Uma nota final sobre expectativa: buscar avaliação não implica aceitar medicação nem qualquer conduta específica. Significa entender como aquela criança funciona, e a partir daí decidir, junto com a equipe, qual caminho faz sentido para ela.
- Rendimento consistentemente abaixo do potencial demonstrado
- Queixas da escola sobre desatenção ou agitação fora do esperado
- Conflitos diários em torno de tarefas, organização e rotina
- Dificuldade de relacionamento por impulsividade
- Sinais de sofrimento emocional e autoimagem negativa
Perguntas frequentes
- TDAH é invenção da indústria farmacêutica?
- Não. O quadro é descrito na literatura médica desde o século XIX, muito antes da existência dos medicamentos atuais, e é reconhecido pelas principais classificações diagnósticas internacionais, com base em décadas de pesquisa em genética, neuroimagem e estudos clínicos.
- Criança que fica horas no videogame pode ter TDAH?
- Pode. O TDAH não é ausência de atenção, e sim dificuldade de regular para onde a atenção vai. Atividades com recompensa imediata e estímulo alto capturam o foco sem esforço voluntário, e a hiperconcentração nelas é compatível com o diagnóstico, não um argumento contra.
- Açúcar deixa a criança hiperativa?
- Estudos controlados não sustentam essa relação.
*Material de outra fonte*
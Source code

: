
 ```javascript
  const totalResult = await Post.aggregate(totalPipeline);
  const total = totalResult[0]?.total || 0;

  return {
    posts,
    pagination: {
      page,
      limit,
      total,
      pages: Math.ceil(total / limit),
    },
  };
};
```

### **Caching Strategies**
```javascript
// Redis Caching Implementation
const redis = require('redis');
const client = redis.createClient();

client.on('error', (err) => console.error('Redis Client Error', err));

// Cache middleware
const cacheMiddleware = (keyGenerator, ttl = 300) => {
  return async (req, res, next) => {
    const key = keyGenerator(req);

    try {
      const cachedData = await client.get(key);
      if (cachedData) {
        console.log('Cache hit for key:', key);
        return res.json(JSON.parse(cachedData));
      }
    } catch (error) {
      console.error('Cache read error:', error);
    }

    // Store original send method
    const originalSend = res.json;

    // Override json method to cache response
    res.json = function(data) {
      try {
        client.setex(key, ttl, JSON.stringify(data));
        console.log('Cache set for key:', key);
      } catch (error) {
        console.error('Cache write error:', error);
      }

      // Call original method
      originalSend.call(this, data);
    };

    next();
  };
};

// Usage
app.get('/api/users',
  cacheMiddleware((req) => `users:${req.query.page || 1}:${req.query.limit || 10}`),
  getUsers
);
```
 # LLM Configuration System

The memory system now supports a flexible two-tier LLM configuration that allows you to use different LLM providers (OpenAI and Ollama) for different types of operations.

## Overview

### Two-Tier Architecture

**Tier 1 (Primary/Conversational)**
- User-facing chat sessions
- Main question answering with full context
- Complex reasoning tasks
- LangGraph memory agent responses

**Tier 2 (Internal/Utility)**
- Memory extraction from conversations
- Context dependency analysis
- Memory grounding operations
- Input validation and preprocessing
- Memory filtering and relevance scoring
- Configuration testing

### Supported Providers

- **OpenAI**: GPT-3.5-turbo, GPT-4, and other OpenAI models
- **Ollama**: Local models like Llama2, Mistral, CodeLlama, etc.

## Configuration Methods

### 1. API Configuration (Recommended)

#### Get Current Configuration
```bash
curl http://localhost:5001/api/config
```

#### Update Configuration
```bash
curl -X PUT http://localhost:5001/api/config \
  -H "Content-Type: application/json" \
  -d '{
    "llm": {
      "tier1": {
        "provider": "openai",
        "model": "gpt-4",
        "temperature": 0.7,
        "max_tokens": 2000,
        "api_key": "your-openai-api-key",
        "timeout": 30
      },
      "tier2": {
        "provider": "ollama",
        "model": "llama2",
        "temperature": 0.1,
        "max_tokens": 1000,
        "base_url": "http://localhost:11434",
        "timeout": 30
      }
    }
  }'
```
A impressão costuma vir do contexto em que o açúcar é consumido, geralmente festas e situações de maior agitação, e não do açúcar em si.
- É preciso fazer avaliação neuropsicológica para diagnosticar TDAH?
- Não é obrigatório, já que o diagnóstico é clínico. Mas ela é bastante recomendada porque mapeia o perfil de funções executivas, orienta as intervenções e ajuda a diferenciar o TDAH de outras condições que produzem desatenção.
- TDAH some na adolescência?
- Em parte das pessoas os sintomas se atenuam, em outra persistem mudando de forma. A hiperatividade visível costuma diminuir, enquanto dificuldades de organização e de gestão de tempo frequentemente se tornam mais evidentes com o aumento da autonomia exigida.
Referências
Este conteúdo tem caráter informativo e não substitui avaliação profissional individualizada.
- American Psychiatric Association. Manual Diagnóstico e Estatístico de Transtornos Mentais: DSM-5-TR. Artmed, 2023.
- Organização Mundial da Saúde. CID-11: Classificação Estatística Internacional de Doenças e Problemas Relacionados à Saúde, 11ª revisão. OMS, 2022.
- Faraone SV, Banaschewski T, Coghill D et al.. The World Federation of ADHD International Consensus Statement. Neuroscience & Biobehavioral Reviews, 2021.
- National Institute for Health and Care Excellence. Attention deficit hyperactivity disorder: diagnosis and management (NG87). NICE, Reino Unido, 2019.
- Associação Brasileira de Neurologia e Psiquiatria Infantil e Profissões Afins. Documentos e diretrizes sobre transtornos do neurodesenvolvimento. ABENEPI, 2023.